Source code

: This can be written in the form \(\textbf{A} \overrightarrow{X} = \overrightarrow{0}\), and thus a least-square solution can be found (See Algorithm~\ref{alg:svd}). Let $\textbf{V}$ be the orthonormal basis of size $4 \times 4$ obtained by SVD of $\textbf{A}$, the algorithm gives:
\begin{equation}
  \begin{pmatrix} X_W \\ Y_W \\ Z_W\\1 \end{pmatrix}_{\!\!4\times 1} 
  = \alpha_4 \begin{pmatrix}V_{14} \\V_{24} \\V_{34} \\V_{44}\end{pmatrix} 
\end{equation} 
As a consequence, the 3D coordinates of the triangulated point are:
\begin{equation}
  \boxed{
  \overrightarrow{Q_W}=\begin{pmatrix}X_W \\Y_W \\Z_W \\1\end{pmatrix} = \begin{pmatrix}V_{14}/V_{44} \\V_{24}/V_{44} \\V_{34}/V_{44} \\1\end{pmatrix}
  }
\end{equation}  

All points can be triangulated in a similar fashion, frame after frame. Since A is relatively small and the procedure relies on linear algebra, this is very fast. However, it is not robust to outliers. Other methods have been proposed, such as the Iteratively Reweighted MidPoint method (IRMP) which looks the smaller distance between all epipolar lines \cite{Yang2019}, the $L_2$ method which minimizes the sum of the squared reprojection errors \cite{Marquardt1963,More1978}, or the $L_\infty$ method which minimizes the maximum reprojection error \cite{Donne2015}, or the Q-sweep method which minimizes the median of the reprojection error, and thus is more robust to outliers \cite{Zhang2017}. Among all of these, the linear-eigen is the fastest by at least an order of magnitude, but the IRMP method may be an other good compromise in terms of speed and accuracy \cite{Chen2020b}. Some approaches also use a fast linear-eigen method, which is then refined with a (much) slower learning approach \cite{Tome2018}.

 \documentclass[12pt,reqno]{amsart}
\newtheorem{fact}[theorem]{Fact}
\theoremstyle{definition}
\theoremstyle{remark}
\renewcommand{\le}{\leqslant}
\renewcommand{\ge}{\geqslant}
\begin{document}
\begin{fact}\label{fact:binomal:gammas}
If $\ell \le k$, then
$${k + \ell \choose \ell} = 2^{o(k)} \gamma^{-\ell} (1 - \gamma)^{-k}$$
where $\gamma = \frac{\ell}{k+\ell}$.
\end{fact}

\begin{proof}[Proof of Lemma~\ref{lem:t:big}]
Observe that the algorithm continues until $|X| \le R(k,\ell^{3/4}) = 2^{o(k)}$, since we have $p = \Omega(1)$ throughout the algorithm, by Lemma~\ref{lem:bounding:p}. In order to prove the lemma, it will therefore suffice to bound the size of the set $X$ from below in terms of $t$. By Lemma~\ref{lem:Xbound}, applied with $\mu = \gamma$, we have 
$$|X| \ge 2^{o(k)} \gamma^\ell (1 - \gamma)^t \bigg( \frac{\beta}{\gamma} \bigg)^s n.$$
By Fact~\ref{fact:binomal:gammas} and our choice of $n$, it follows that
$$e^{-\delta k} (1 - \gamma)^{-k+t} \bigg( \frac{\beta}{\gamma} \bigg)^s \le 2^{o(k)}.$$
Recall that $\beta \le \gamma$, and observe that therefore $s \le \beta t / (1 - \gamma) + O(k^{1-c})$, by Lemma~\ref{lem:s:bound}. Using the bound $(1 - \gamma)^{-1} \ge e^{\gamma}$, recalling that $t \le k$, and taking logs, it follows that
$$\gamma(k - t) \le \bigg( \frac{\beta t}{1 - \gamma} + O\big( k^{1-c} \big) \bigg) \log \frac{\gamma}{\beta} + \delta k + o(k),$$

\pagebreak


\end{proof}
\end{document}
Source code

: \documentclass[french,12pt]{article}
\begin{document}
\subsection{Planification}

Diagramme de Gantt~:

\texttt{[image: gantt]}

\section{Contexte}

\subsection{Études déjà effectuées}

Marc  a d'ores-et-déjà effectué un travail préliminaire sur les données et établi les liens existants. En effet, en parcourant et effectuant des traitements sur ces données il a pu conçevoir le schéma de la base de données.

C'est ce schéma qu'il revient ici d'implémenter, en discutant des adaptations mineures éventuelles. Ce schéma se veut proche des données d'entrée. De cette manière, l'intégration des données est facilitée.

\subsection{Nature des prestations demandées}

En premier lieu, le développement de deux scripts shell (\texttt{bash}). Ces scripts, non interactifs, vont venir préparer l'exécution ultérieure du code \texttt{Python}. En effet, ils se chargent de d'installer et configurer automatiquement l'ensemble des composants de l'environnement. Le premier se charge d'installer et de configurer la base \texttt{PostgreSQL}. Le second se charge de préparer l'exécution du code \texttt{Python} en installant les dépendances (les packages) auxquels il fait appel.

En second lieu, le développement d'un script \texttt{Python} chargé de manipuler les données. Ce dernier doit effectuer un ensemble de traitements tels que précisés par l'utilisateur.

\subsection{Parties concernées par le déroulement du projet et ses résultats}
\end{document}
_ _ _ _ _ _ _
# Task brief
Wherever a line in the entries above holds "documentclass", copy that line.

# Exercise solution
 \documentclass[12pt,reqno]{amsart}
: \documentclass[french,12pt]{article}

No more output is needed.